Here is what I said more or less at today's CPAC meeting:
Thank you for the opportunity to speak on behalf of IAPN and
PNG. I am available to answer questions
on all our written submissions but will defer my comments on Cyprus until CPAC’s
January meeting. Let me discuss any proposed import
restrictions on Peruvian coins first. CPAC has looked at and rejected prior efforts
to impose import restrictions on Latin American coins. Spanish colonial and Republican era coinage simply
do not fit the statutory definitions of “archaeological” or “ethnological” material. Such coins do not meet the 250-year-old
threshold for “archaeological” material.
Nor are they normally found within the ground. European settlers ran Peru’s mints. The coins were produced using sophisticated
industrial processes churning out thousands of virtually identical objects. As such, they cannot be deemed “ethnological”
material either. Nor can one assume that
Peruvian coins imported into the United States from third countries were ever
“first discovered within” or “subject to” Peruvian export control. Spanish Colonial and Republican era Peruvian coins
circulated widely in international commerce, and even served as legal tender in
the United States until 1857.
Now let me
address Afghanistan. It should weigh
heavily on CPAC that any emergency import restrictions could very well have the
perverse effect of requiring U.S. Customs to “claw back” undocumented Bactrian
coins imported from Europe, so they can be handed over to the Taliban who could
resell, or even worse, melt them for bullion.

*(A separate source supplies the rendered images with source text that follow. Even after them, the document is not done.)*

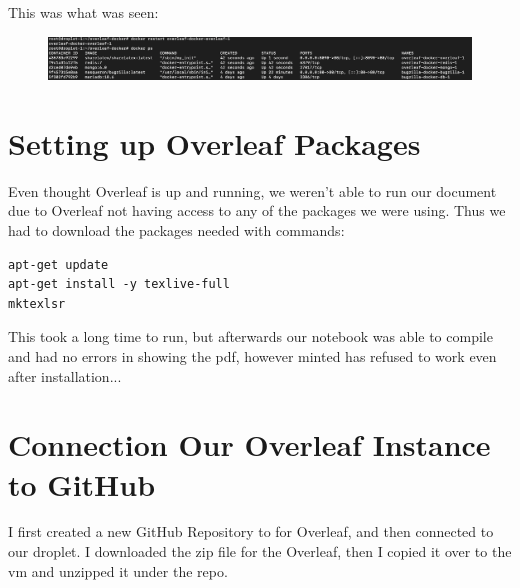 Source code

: This was what was seen:
\begin{figure}
    \centering
    \includegraphics[width=1.0\linewidth]{png/finally_fixed.png}
\end{figure}

\section{Setting up Overleaf Packages}
Even thought Overleaf is up and running, we weren't able to run our document due to Overleaf not having access to any of the packages we were using. Thus we had to download the packages needed with commands:
\begin{verbatim}
apt-get update
apt-get install -y texlive-full
mktexlsr
\end{verbatim}
This took a long time to run, but afterwards our notebook was able to compile and had no errors in showing the pdf, however minted has refused to work even after installation...

\section{Connection Our Overleaf Instance to GitHub}
I first created a new GitHub Repository to for Overleaf, and then connected to our droplet. I downloaded the zip file for the Overleaf, then I copied it over to the vm and unzipped it under the repo.  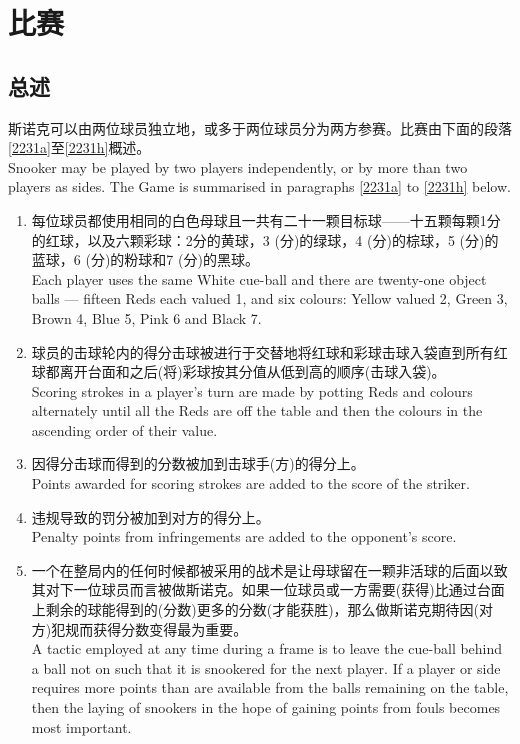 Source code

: \section{比赛}\label{223}

\subsection{总述}

\noindent 斯诺克可以由两位球员独立地，或多于两位球员分为两方参赛。比赛由下面的段落\ref{2231a}至\ref{2231h}概述。\\
Snooker may be played by two players independently, or by more than two players as sides. The Game is summarised in paragraphs \ref{2231a} to \ref{2231h} below.
\begin{enumerate}[label=(\alph*)]
    \item \label{2231a}每位球员都使用相同的白色母球且一共有二十一颗目标球——十五颗每颗1分的红球，以及六颗彩球：2分的黄球，3 (分)的绿球，4 (分)的棕球，5 (分)的蓝球，6 (分)的粉球和7 (分)的黑球。\\
    Each player uses the same White cue-ball and there are twenty-one object balls --- fifteen Reds each valued 1, and six colours: Yellow valued 2, Green 3, Brown 4, Blue 5, Pink 6 and Black 7.
    \item 球员的击球轮内的得分击球被进行于交替地将红球和彩球击球入袋直到所有红球都离开台面和之后(将)彩球按其分值从低到高的顺序(击球入袋)。\\
    Scoring strokes in a player's turn are made by potting Reds and colours alternately until all the Reds are off the table and then the colours in the ascending order of their value.
    \item 因得分击球而得到的分数被加到击球手(方)的得分上。\\
    Points awarded for scoring strokes are added to the score of the striker.
    \item 违规导致的罚分被加到对方的得分上。\\
    Penalty points from infringements are added to the opponent's score.
    \item 一个在整局内的任何时候都被采用的战术是让母球留在一颗非活球的后面以致其对下一位球员而言被做斯诺克。如果一位球员或一方需要(获得)比通过台面上剩余的球能得到的(分数)更多的分数(才能获胜)，那么做斯诺克期待因(对方)犯规而获得分数变得最为重要。\\
    A tactic employed at any time during a frame is to leave the cue-ball behind a ball not on such that it is snookered for the next player. If a player or side requires more points than are available from the balls remaining on the table, then the laying of snookers in the hope of gaining points from fouls becomes most important.

\end{enumerate}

CPAC should be skeptical of any claims this can’t happen because forfeited
artifacts will be given “safe harbor” in the United States. There is no “safe harbor” provision in the
CPIA, which instead requires forfeited items to be offered to the State Party,
here Afghanistan, now under Taliban control.

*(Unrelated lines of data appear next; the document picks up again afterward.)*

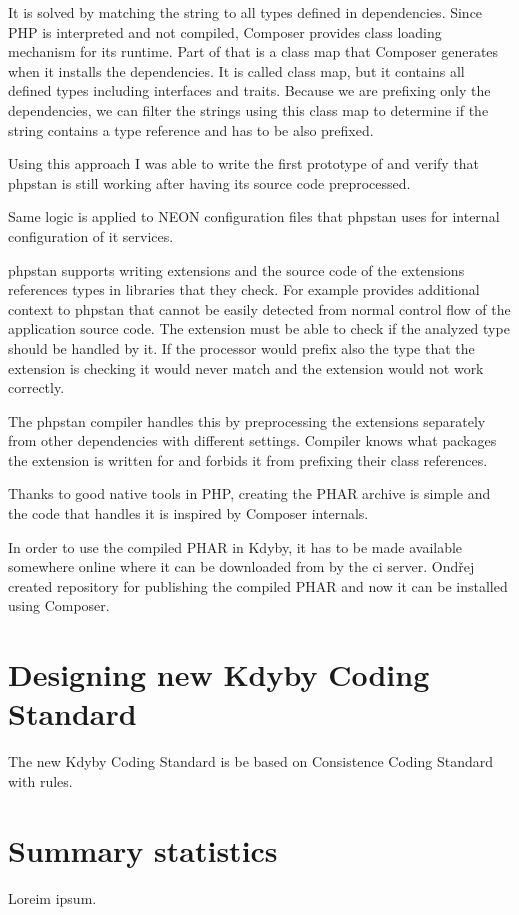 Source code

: It is solved by matching the string to all types defined in dependencies. Since PHP is interpreted and not compiled, Composer provides class loading mechanism for its runtime. Part of that is a class map that Composer generates when it installs the dependencies. It is called class map, but it contains all defined types including interfaces and traits. Because we are prefixing only the dependencies, we can filter the strings using this class map to determine if the string contains a type reference and has to be also prefixed.

Using this approach I was able to write the first prototype of  and verify that \gls{phpstan} is still working after having its source code preprocessed.

Same logic is applied to NEON configuration files that \gls{phpstan} uses for internal configuration of it services.

 \label{sec:refactoring:phpstan-extensions}

\gls{phpstan} supports writing extensions and the source code of the extensions references types in libraries that they check. For example  provides additional context to \gls{phpstan} that cannot be easily detected from normal control flow of the application source code. The extension must be able to check if the analyzed type should be handled by it. If the processor would prefix also the type that the extension is checking it would never match and the extension would not work correctly.

The \gls{phpstan} compiler handles this by preprocessing the extensions separately from other dependencies with different settings. Compiler knows what packages the extension is written for and forbids it from prefixing their class references.

 \label{sec:refactoring:phpstan-phar}

Thanks to good native tools in PHP, creating the PHAR archive is simple and the code that handles it is inspired by Composer internals.

 \label{sec:refactoring:phpstan-shim}

In order to use the compiled PHAR in Kdyby, it has to be made available somewhere online where it can be downloaded from by the \gls{ci} server. Ondřej created  repository for publishing the compiled PHAR and now it can be installed using Composer.

\section{Designing new Kdyby Coding Standard}

The new Kdyby Coding Standard is be based on Consistence Coding Standard~\cite{consistence:coding-standard} with  rules.

\section{Summary statistics}

Loreim ipsum.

Section 1216 of the National
Defense Authorization Act of 2021, cited by the Archaeological Institute of
America, only applies to institutional loans that the Afghan government has authorized.

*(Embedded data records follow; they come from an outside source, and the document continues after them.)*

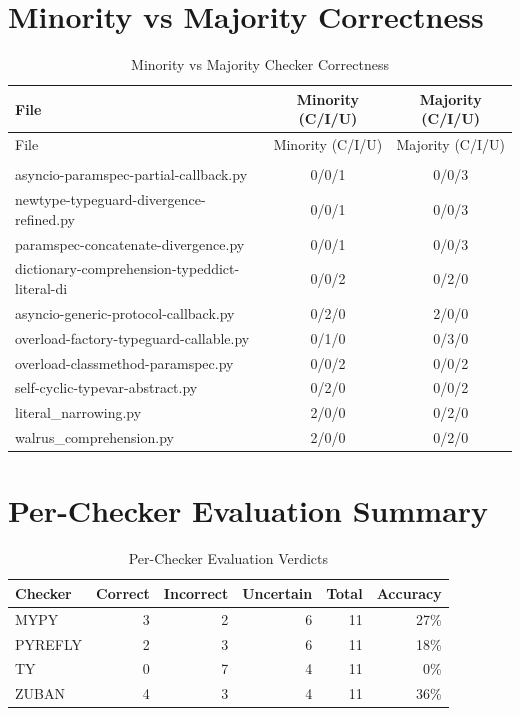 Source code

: \documentclass{article}
\begin{document}
\section{Minority vs Majority Correctness}
\begin{longtable}{p{5cm}cc}
\caption{Minority vs Majority Checker Correctness}\label{tab:minority}\\
\toprule
File & Minority (C/I/U) & Majority (C/I/U) \\
\midrule
\endfirsthead
\toprule
File & Minority (C/I/U) & Majority (C/I/U) \\
\midrule
\endhead
\bottomrule
\endlastfoot
\multicolumn{3}{l}{\textit{Note: C=Correct, I=Incorrect, U=Uncertain}} \\
asyncio-paramspec-partial-callback.py & 0/0/1 & 0/0/3 \\
newtype-typeguard-divergence-refined.py & 0/0/1 & 0/0/3 \\
paramspec-concatenate-divergence.py & 0/0/1 & 0/0/3 \\
dictionary-comprehension-typeddict-literal-di & 0/0/2 & 0/2/0 \\
asyncio-generic-protocol-callback.py & 0/2/0 & 2/0/0 \\
overload-factory-typeguard-callable.py & 0/1/0 & 0/3/0 \\
overload-classmethod-paramspec.py & 0/0/2 & 0/0/2 \\
self-cyclic-typevar-abstract.py & 0/2/0 & 0/0/2 \\
literal\_narrowing.py & 2/0/0 & 0/2/0 \\
walrus\_comprehension.py & 2/0/0 & 0/2/0 \\
\bottomrule
\end{longtable}

\section{Per-Checker Evaluation Summary}
\begin{table}[htbp]
\centering
\begin{tabular}{lrrrrr}
\toprule
Checker & Correct & Incorrect & Uncertain & Total & Accuracy \\
\midrule
MYPY & 3 & 2 & 6 & 11 & 27\% \\
PYREFLY & 2 & 3 & 6 & 11 & 18\% \\
TY & 0 & 7 & 4 & 11 & 0\% \\
ZUBAN & 4 & 3 & 4 & 11 & 36\% \\
\bottomrule
\end{tabular}
\caption{Per-Checker Evaluation Verdicts}
\label{tab:verdicts}
\end{table}
\end{document}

The reality is that objects forfeited
under the CPIA must be repatriated when diplomatic relations are reinstated,
and that decision will be based on factors other than the Taliban’s abysmal treatment
of pre-Islamic cultural heritage.
Finally, let
me emphasize that import restrictions are especially problematical for coin
collectors because they are applied as embargoes on all “designated” coins
imported from legal markets of our major trading partners in the E.U., U.K. and
Switzerland rather than as prospective restrictions only placed on “designated”
coins illicitly exported from the State Party after the effective date of the
governing regulations. While we agree
with the Antiquities Coalition on how the CPIA should operate, we know from
hard experience that Customs and the State Department rely on the deference
Courts have afforded the government in “foreign policy matters” to green light such
confiscatory practices. We therefore
urge CPAC to be especially wary of approving of any new import restrictions on
coins, particularly where the Taliban may be their primary beneficiary. Thank you.